Supplied material below:

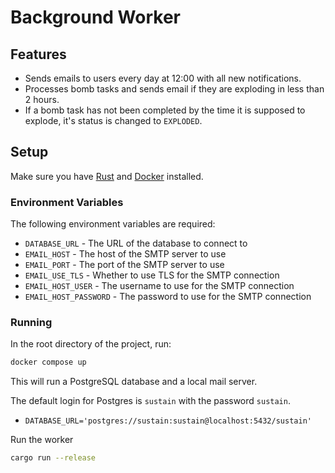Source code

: # Background Worker

## Features

- Sends emails to users every day at 12:00 with all new notifications.
- Processes bomb tasks and sends email if they are exploding in less than 2 hours.
- If a bomb task has not been completed by the time it is supposed to explode, it's status is changed to `EXPLODED`.

## Setup

Make sure you have [Rust](https://rustup.rs) and [Docker](https://www.docker.com/) installed.

### Environment Variables

The following environment variables are required:

- `DATABASE_URL` - The URL of the database to connect to
- `EMAIL_HOST` - The host of the SMTP server to use
- `EMAIL_PORT` - The port of the SMTP server to use
- `EMAIL_USE_TLS` - Whether to use TLS for the SMTP connection
- `EMAIL_HOST_USER` - The username to use for the SMTP connection
- `EMAIL_HOST_PASSWORD` - The password to use for the SMTP connection

### Running

In the root directory of the project, run:

```bash
docker compose up
```

This will run a PostgreSQL database and a local mail server.

The default login for Postgres is `sustain` with the password `sustain`.

- `DATABASE_URL='postgres://sustain:sustain@localhost:5432/sustain'`

Run the worker

```bash
cargo run --release
```
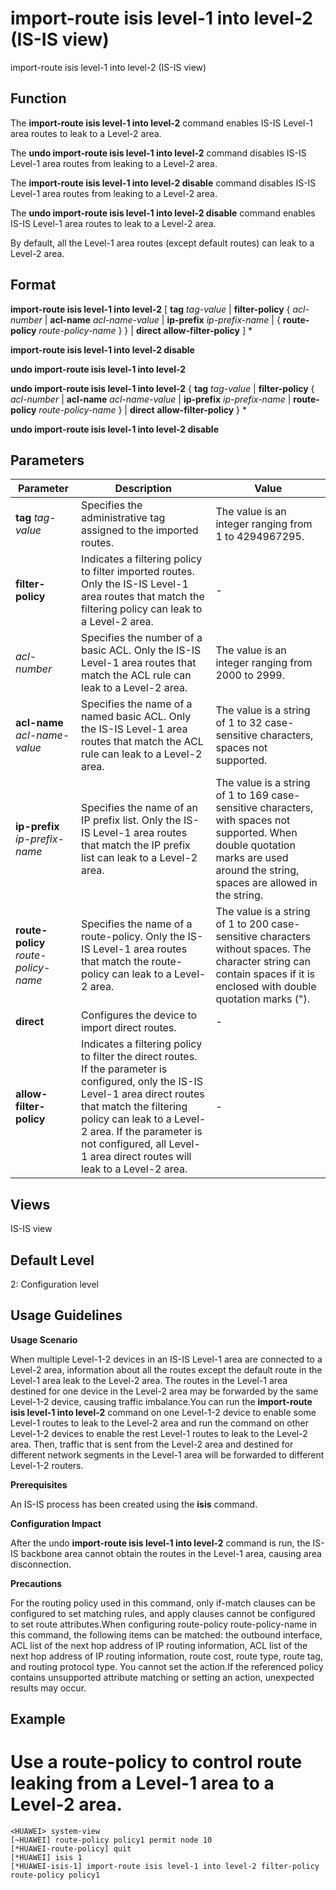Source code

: import-route isis level-1 into level-2 (IS-IS view)
===================================================

import-route isis level-1 into level-2 (IS-IS view)

Function
--------



The **import-route isis level-1 into level-2** command enables IS-IS Level-1 area routes to leak to a Level-2 area.

The **undo import-route isis level-1 into level-2** command disables IS-IS Level-1 area routes from leaking to a Level-2 area.

The **import-route isis level-1 into level-2 disable** command disables IS-IS Level-1 area routes from leaking to a Level-2 area.

The **undo import-route isis level-1 into level-2 disable** command enables IS-IS Level-1 area routes to leak to a Level-2 area.



By default, all the Level-1 area routes (except default routes) can leak to a Level-2 area.


Format
------

**import-route isis level-1 into level-2** [ **tag** *tag-value* | **filter-policy** { *acl-number* | **acl-name** *acl-name-value* | **ip-prefix** *ip-prefix-name* | { **route-policy** *route-policy-name* } } | **direct** **allow-filter-policy** ] \*

**import-route isis level-1 into level-2 disable**

**undo import-route isis level-1 into level-2**

**undo import-route isis level-1 into level-2** { **tag** *tag-value* | **filter-policy** { *acl-number* | **acl-name** *acl-name-value* | **ip-prefix** *ip-prefix-name* | **route-policy** *route-policy-name* } | **direct** **allow-filter-policy** } \*

**undo import-route isis level-1 into level-2 disable**


Parameters
----------

| Parameter | Description | Value |
| --- | --- | --- |
| **tag** *tag-value* | Specifies the administrative tag assigned to the imported routes. | The value is an integer ranging from 1 to 4294967295. |
| **filter-policy** | Indicates a filtering policy to filter imported routes. Only the IS-IS Level-1 area routes that match the filtering policy can leak to a Level-2 area. | - |
| *acl-number* | Specifies the number of a basic ACL. Only the IS-IS Level-1 area routes that match the ACL rule can leak to a Level-2 area. | The value is an integer ranging from 2000 to 2999. |
| **acl-name** *acl-name-value* | Specifies the name of a named basic ACL. Only the IS-IS Level-1 area routes that match the ACL rule can leak to a Level-2 area. | The value is a string of 1 to 32 case-sensitive characters, spaces not supported. |
| **ip-prefix** *ip-prefix-name* | Specifies the name of an IP prefix list. Only the IS-IS Level-1 area routes that match the IP prefix list can leak to a Level-2 area. | The value is a string of 1 to 169 case-sensitive characters, with spaces not supported. When double quotation marks are used around the string, spaces are allowed in the string. |
| **route-policy** *route-policy-name* | Specifies the name of a route-policy. Only the IS-IS Level-1 area routes that match the route-policy can leak to a Level-2 area. | The value is a string of 1 to 200 case-sensitive characters without spaces. The character string can contain spaces if it is enclosed with double quotation marks ("). |
| **direct** | Configures the device to import direct routes. | - |
| **allow-filter-policy** | Indicates a filtering policy to filter the direct routes. If the parameter is configured, only the IS-IS Level-1 area direct routes that match the filtering policy can leak to a Level-2 area. If the parameter is not configured, all Level-1 area direct routes will leak to a Level-2 area. | - |



Views
-----

IS-IS view


Default Level
-------------

2: Configuration level


Usage Guidelines
----------------

**Usage Scenario**

When multiple Level-1-2 devices in an IS-IS Level-1 area are connected to a Level-2 area, information about all the routes except the default route in the Level-1 area leak to the Level-2 area. The routes in the Level-1 area destined for one device in the Level-2 area may be forwarded by the same Level-1-2 device, causing traffic imbalance.You can run the **import-route isis level-1 into level-2** command on one Level-1-2 device to enable some Level-1 routes to leak to the Level-2 area and run the command on other Level-1-2 devices to enable the rest Level-1 routes to leak to the Level-2 area. Then, traffic that is sent from the Level-2 area and destined for different network segments in the Level-1 area will be forwarded to different Level-1-2 routers.

**Prerequisites**



An IS-IS process has been created using the **isis** command.



**Configuration Impact**



After the undo **import-route isis level-1 into level-2** command is run, the IS-IS backbone area cannot obtain the routes in the Level-1 area, causing area disconnection.



**Precautions**



For the routing policy used in this command, only if-match clauses can be configured to set matching rules, and apply clauses cannot be configured to set route attributes.When configuring route-policy route-policy-name in this command, the following items can be matched: the outbound interface, ACL list of the next hop address of IP routing information, ACL list of the next hop address of IP routing information, route cost, route type, route tag, and routing protocol type. You cannot set the action.If the referenced policy contains unsupported attribute matching or setting an action, unexpected results may occur.




Example
-------

# Use a route-policy to control route leaking from a Level-1 area to a Level-2 area.
```
<HUAWEI> system-view
[~HUAWEI] route-policy policy1 permit node 10
[*HUAWEI-route-policy] quit
[*HUAWEI] isis 1
[*HUAWEI-isis-1] import-route isis level-1 into level-2 filter-policy route-policy policy1

```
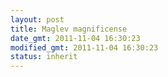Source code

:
 ```yaml
---
layout: post
title: Maglev magnificense
date_gmt: 2011-11-04 16:30:23
modified_gmt: 2011-11-04 16:30:23
status: inherit
---
```


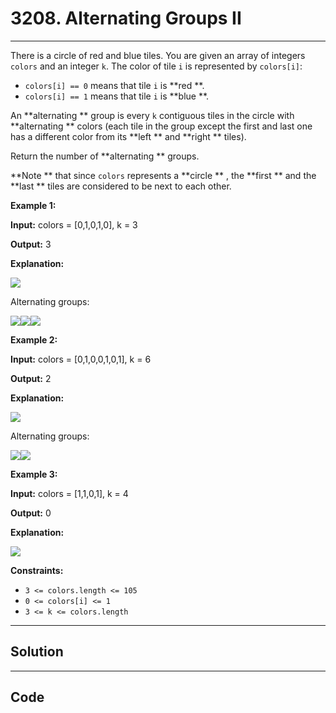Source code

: # 3208. Alternating Groups II

---

There is a circle of red and blue tiles. You are given an array of integers `colors` and an integer `k`. The color of tile `i` is represented by `colors[i]`:

  * `colors[i] == 0` means that tile `i` is **red **.
  * `colors[i] == 1` means that tile `i` is **blue **.



An **alternating ** group is every `k` contiguous tiles in the circle with **alternating ** colors (each tile in the group except the first and last one has a different color from its **left ** and **right ** tiles).

Return the number of **alternating ** groups.

**Note ** that since `colors` represents a **circle ** , the **first ** and the **last ** tiles are considered to be next to each other.

 

**Example 1:**

**Input:** colors = [0,1,0,1,0], k = 3

**Output:** 3

**Explanation:**

**![](https://assets.leetcode.com/uploads/2024/06/19/screenshot-2024-05-28-183519.png)**

Alternating groups:

![](https://assets.leetcode.com/uploads/2024/05/28/screenshot-2024-05-28-182448.png)![](https://assets.leetcode.com/uploads/2024/05/28/screenshot-2024-05-28-182844.png)![](https://assets.leetcode.com/uploads/2024/05/28/screenshot-2024-05-28-183057.png)

**Example 2:**

**Input:** colors = [0,1,0,0,1,0,1], k = 6

**Output:** 2

**Explanation:**

**![](https://assets.leetcode.com/uploads/2024/06/19/screenshot-2024-05-28-183907.png)**

Alternating groups:

![](https://assets.leetcode.com/uploads/2024/06/19/screenshot-2024-05-28-184128.png)![](https://assets.leetcode.com/uploads/2024/06/19/screenshot-2024-05-28-184240.png)

**Example 3:**

**Input:** colors = [1,1,0,1], k = 4

**Output:** 0

**Explanation:**

![](https://assets.leetcode.com/uploads/2024/06/19/screenshot-2024-05-28-184516.png)

 

**Constraints:**

  * `3 <= colors.length <= 105`
  * `0 <= colors[i] <= 1`
  * `3 <= k <= colors.length`

---

## Solution



---

## Code
```python


```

End of Supplied material.

--- Requirement ---
Retype the entries verbatim and drop the pictures.

--- Reply to the task ---
Source code

: # Background Worker

## Features

- Sends emails to users every day at 12:00 with all new notifications.
- Processes bomb tasks and sends email if they are exploding in less than 2 hours.
- If a bomb task has not been completed by the time it is supposed to explode, it's status is changed to `EXPLODED`.

## Setup

Make sure you have [Rust](https://rustup.rs) and [Docker](https://www.docker.com/) installed.

### Environment Variables

The following environment variables are required:

- `DATABASE_URL` - The URL of the database to connect to
- `EMAIL_HOST` - The host of the SMTP server to use
- `EMAIL_PORT` - The port of the SMTP server to use
- `EMAIL_USE_TLS` - Whether to use TLS for the SMTP connection
- `EMAIL_HOST_USER` - The username to use for the SMTP connection
- `EMAIL_HOST_PASSWORD` - The password to use for the SMTP connection

### Running

In the root directory of the project, run:

```bash
docker compose up
```

This will run a PostgreSQL database and a local mail server.

The default login for Postgres is `sustain` with the password `sustain`.

- `DATABASE_URL='postgres://sustain:sustain@localhost:5432/sustain'`

Run the worker

```bash
cargo run --release
```
Source code

: import-route isis level-1 into level-2 (IS-IS view)
===================================================

import-route isis level-1 into level-2 (IS-IS view)

Function
--------



The **import-route isis level-1 into level-2** command enables IS-IS Level-1 area routes to leak to a Level-2 area.

The **undo import-route isis level-1 into level-2** command disables IS-IS Level-1 area routes from leaking to a Level-2 area.

The **import-route isis level-1 into level-2 disable** command disables IS-IS Level-1 area routes from leaking to a Level-2 area.

The **undo import-route isis level-1 into level-2 disable** command enables IS-IS Level-1 area routes to leak to a Level-2 area.



By default, all the Level-1 area routes (except default routes) can leak to a Level-2 area.


Format
------

**import-route isis level-1 into level-2** [ **tag** *tag-value* | **filter-policy** { *acl-number* | **acl-name** *acl-name-value* | **ip-prefix** *ip-prefix-name* | { **route-policy** *route-policy-name* } } | **direct** **allow-filter-policy** ] \*

**import-route isis level-1 into level-2 disable**

**undo import-route isis level-1 into level-2**

**undo import-route isis level-1 into level-2** { **tag** *tag-value* | **filter-policy** { *acl-number* | **acl-name** *acl-name-value* | **ip-prefix** *ip-prefix-name* | **route-policy** *route-policy-name* } | **direct** **allow-filter-policy** } \*

**undo import-route isis level-1 into level-2 disable**


Parameters
----------

| Parameter | Description | Value |
| --- | --- | --- |
| **tag** *tag-value* | Specifies the administrative tag assigned to the imported routes. | The value is an integer ranging from 1 to 4294967295. |
| **filter-policy** | Indicates a filtering policy to filter imported routes. Only the IS-IS Level-1 area routes that match the filtering policy can leak to a Level-2 area. | - |
| *acl-number* | Specifies the number of a basic ACL. Only the IS-IS Level-1 area routes that match the ACL rule can leak to a Level-2 area. | The value is an integer ranging from 2000 to 2999. |
| **acl-name** *acl-name-value* | Specifies the name of a named basic ACL. Only the IS-IS Level-1 area routes that match the ACL rule can leak to a Level-2 area. | The value is a string of 1 to 32 case-sensitive characters, spaces not supported. |
| **ip-prefix** *ip-prefix-name* | Specifies the name of an IP prefix list. Only the IS-IS Level-1 area routes that match the IP prefix list can leak to a Level-2 area. | The value is a string of 1 to 169 case-sensitive characters, with spaces not supported. When double quotation marks are used around the string, spaces are allowed in the string. |
| **route-policy** *route-policy-name* | Specifies the name of a route-policy. Only the IS-IS Level-1 area routes that match the route-policy can leak to a Level-2 area. | The value is a string of 1 to 200 case-sensitive characters without spaces. The character string can contain spaces if it is enclosed with double quotation marks ("). |
| **direct** | Configures the device to import direct routes. | - |
| **allow-filter-policy** | Indicates a filtering policy to filter the direct routes. If the parameter is configured, only the IS-IS Level-1 area direct routes that match the filtering policy can leak to a Level-2 area. If the parameter is not configured, all Level-1 area direct routes will leak to a Level-2 area. | - |



Views
-----

IS-IS view


Default Level
-------------

2: Configuration level


Usage Guidelines
----------------

**Usage Scenario**

When multiple Level-1-2 devices in an IS-IS Level-1 area are connected to a Level-2 area, information about all the routes except the default route in the Level-1 area leak to the Level-2 area. The routes in the Level-1 area destined for one device in the Level-2 area may be forwarded by the same Level-1-2 device, causing traffic imbalance.You can run the **import-route isis level-1 into level-2** command on one Level-1-2 device to enable some Level-1 routes to leak to the Level-2 area and run the command on other Level-1-2 devices to enable the rest Level-1 routes to leak to the Level-2 area. Then, traffic that is sent from the Level-2 area and destined for different network segments in the Level-1 area will be forwarded to different Level-1-2 routers.

**Prerequisites**



An IS-IS process has been created using the **isis** command.



**Configuration Impact**



After the undo **import-route isis level-1 into level-2** command is run, the IS-IS backbone area cannot obtain the routes in the Level-1 area, causing area disconnection.



**Precautions**



For the routing policy used in this command, only if-match clauses can be configured to set matching rules, and apply clauses cannot be configured to set route attributes.When configuring route-policy route-policy-name in this command, the following items can be matched: the outbound interface, ACL list of the next hop address of IP routing information, ACL list of the next hop address of IP routing information, route cost, route type, route tag, and routing protocol type. You cannot set the action.If the referenced policy contains unsupported attribute matching or setting an action, unexpected results may occur.




Example
-------

# Use a route-policy to control route leaking from a Level-1 area to a Level-2 area.
```
<HUAWEI> system-view
[~HUAWEI] route-policy policy1 permit node 10
[*HUAWEI-route-policy] quit
[*HUAWEI] isis 1
[*HUAWEI-isis-1] import-route isis level-1 into level-2 filter-policy route-policy policy1

```
Source code

:
 ```yaml
---
layout: post
title: Maglev magnificense
date_gmt: 2011-11-04 16:30:23
modified_gmt: 2011-11-04 16:30:23
status: inherit
---
```


Source code

: # 3208. Alternating Groups II

---

There is a circle of red and blue tiles. You are given an array of integers `colors` and an integer `k`. The color of tile `i` is represented by `colors[i]`:

  * `colors[i] == 0` means that tile `i` is **red **.
  * `colors[i] == 1` means that tile `i` is **blue **.



An **alternating ** group is every `k` contiguous tiles in the circle with **alternating ** colors (each tile in the group except the first and last one has a different color from its **left ** and **right ** tiles).

Return the number of **alternating ** groups.

**Note ** that since `colors` represents a **circle ** , the **first ** and the **last ** tiles are considered to be next to each other.

 

**Example 1:**

**Input:** colors = [0,1,0,1,0], k = 3

**Output:** 3

**Explanation:**

**![](https://assets.leetcode.com/uploads/2024/06/19/screenshot-2024-05-28-183519.png)**

Alternating groups:

![](https://assets.leetcode.com/uploads/2024/05/28/screenshot-2024-05-28-182448.png)![](https://assets.leetcode.com/uploads/2024/05/28/screenshot-2024-05-28-182844.png)![](https://assets.leetcode.com/uploads/2024/05/28/screenshot-2024-05-28-183057.png)

**Example 2:**

**Input:** colors = [0,1,0,0,1,0,1], k = 6

**Output:** 2

**Explanation:**

**![](https://assets.leetcode.com/uploads/2024/06/19/screenshot-2024-05-28-183907.png)**

Alternating groups:

![](https://assets.leetcode.com/uploads/2024/06/19/screenshot-2024-05-28-184128.png)![](https://assets.leetcode.com/uploads/2024/06/19/screenshot-2024-05-28-184240.png)

**Example 3:**

**Input:** colors = [1,1,0,1], k = 4

**Output:** 0

**Explanation:**

![](https://assets.leetcode.com/uploads/2024/06/19/screenshot-2024-05-28-184516.png)

 

**Constraints:**

  * `3 <= colors.length <= 105`
  * `0 <= colors[i] <= 1`
  * `3 <= k <= colors.length`

---

## Solution



---

## Code
```python


```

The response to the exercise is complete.